Directions for this task
Up to and including the line with "1 danno tagliente.\\", restate every line of the records below word for word, from the first line on, leaving out the pictures.
====== Exercise data
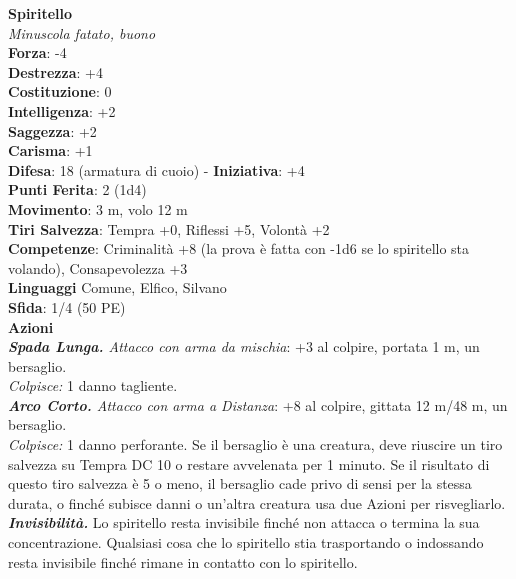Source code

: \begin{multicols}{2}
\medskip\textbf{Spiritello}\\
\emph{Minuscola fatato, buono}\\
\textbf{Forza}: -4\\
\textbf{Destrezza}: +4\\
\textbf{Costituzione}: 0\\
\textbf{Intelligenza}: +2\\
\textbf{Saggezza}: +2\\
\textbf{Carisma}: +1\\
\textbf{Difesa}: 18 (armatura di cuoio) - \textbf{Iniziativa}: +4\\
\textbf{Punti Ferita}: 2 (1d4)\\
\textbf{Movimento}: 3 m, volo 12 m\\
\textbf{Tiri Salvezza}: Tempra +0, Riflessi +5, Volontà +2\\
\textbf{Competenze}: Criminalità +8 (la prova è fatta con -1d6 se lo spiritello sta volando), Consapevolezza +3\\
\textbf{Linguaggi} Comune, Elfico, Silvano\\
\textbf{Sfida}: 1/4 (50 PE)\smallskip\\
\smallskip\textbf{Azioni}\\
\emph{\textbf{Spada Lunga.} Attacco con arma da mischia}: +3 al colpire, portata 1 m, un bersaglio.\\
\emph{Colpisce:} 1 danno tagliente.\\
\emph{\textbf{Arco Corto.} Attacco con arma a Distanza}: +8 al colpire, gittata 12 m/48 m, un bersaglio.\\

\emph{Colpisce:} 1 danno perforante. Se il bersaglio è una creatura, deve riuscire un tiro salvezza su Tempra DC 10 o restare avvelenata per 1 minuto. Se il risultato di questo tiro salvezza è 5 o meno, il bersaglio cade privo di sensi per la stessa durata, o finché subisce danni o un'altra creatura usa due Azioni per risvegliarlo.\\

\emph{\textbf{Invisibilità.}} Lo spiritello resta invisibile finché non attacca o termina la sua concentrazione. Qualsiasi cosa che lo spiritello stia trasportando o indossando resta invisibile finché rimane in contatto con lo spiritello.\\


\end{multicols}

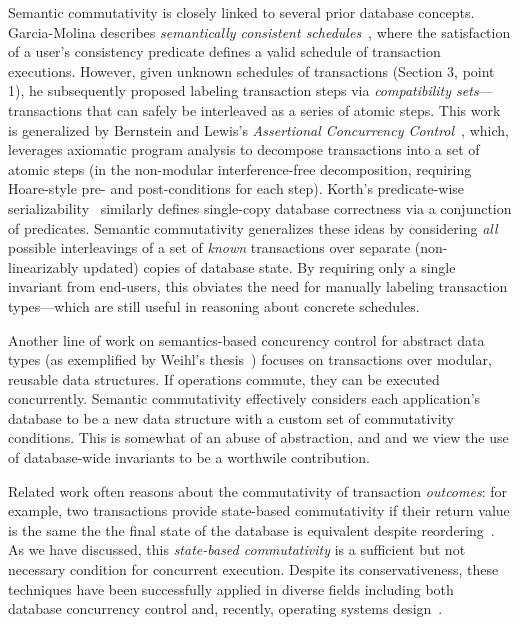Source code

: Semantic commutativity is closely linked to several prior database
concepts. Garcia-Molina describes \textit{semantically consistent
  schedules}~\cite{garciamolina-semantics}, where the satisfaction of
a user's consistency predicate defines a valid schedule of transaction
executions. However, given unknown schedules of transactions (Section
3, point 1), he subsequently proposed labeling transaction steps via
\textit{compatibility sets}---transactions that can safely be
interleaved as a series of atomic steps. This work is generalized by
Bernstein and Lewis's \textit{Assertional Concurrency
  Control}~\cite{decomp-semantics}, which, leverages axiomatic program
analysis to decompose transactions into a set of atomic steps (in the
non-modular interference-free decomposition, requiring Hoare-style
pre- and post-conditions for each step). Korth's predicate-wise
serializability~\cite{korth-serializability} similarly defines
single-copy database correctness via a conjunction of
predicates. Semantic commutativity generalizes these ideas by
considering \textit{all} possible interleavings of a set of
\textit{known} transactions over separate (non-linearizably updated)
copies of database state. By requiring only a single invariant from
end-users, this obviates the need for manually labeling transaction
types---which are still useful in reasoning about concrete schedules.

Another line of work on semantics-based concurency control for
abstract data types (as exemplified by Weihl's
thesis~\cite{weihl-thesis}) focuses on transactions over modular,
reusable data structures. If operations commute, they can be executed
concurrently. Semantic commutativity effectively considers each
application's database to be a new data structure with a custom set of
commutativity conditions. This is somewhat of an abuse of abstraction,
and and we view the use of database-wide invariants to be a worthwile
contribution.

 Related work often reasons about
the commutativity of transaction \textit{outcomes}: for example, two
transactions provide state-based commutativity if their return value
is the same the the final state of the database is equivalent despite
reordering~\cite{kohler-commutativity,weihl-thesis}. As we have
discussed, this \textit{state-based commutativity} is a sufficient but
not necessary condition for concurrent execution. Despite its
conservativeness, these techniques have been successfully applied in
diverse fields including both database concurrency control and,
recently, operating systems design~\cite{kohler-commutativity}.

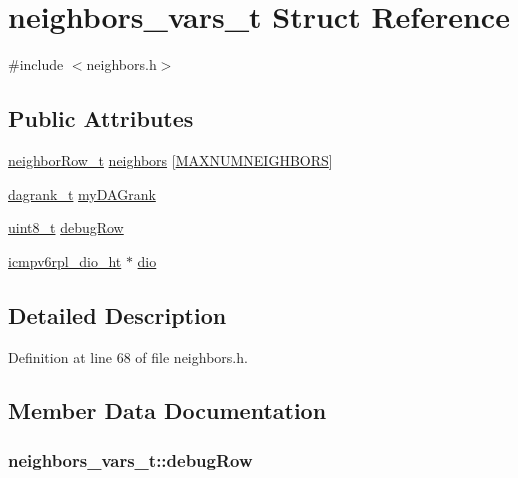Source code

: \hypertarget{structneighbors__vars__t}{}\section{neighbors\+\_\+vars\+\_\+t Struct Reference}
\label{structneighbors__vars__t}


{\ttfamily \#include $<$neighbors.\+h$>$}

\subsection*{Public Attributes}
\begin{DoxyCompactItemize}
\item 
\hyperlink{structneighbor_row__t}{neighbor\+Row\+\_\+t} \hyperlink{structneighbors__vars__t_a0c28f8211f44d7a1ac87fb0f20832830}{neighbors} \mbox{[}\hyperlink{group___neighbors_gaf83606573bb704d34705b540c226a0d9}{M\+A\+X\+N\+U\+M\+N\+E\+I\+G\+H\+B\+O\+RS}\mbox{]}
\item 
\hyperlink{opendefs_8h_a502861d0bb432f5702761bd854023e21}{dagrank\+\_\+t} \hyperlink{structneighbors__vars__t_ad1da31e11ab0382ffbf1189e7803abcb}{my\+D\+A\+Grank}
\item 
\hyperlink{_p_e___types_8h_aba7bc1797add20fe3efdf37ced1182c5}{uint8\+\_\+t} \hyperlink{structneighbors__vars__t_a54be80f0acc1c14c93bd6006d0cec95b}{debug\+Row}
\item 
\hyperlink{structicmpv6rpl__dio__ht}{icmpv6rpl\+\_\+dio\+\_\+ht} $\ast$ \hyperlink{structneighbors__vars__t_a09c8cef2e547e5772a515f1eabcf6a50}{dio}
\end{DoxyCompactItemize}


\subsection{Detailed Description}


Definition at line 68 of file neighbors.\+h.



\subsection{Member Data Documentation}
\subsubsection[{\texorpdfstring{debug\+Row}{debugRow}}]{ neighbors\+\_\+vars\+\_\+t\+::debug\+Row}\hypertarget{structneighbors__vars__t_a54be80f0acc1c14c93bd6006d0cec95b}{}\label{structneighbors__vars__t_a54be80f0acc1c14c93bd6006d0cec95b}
============
Result of the task
Source code

: \begin{multicols}{2}
\medskip\textbf{Spiritello}\\
\emph{Minuscola fatato, buono}\\
\textbf{Forza}: -4\\
\textbf{Destrezza}: +4\\
\textbf{Costituzione}: 0\\
\textbf{Intelligenza}: +2\\
\textbf{Saggezza}: +2\\
\textbf{Carisma}: +1\\
\textbf{Difesa}: 18 (armatura di cuoio) - \textbf{Iniziativa}: +4\\
\textbf{Punti Ferita}: 2 (1d4)\\
\textbf{Movimento}: 3 m, volo 12 m\\
\textbf{Tiri Salvezza}: Tempra +0, Riflessi +5, Volontà +2\\
\textbf{Competenze}: Criminalità +8 (la prova è fatta con -1d6 se lo spiritello sta volando), Consapevolezza +3\\
\textbf{Linguaggi} Comune, Elfico, Silvano\\
\textbf{Sfida}: 1/4 (50 PE)\smallskip\\
\smallskip\textbf{Azioni}\\
\emph{\textbf{Spada Lunga.} Attacco con arma da mischia}: +3 al colpire, portata 1 m, un bersaglio.\\
\emph{Colpisce:} 1 danno tagliente.\\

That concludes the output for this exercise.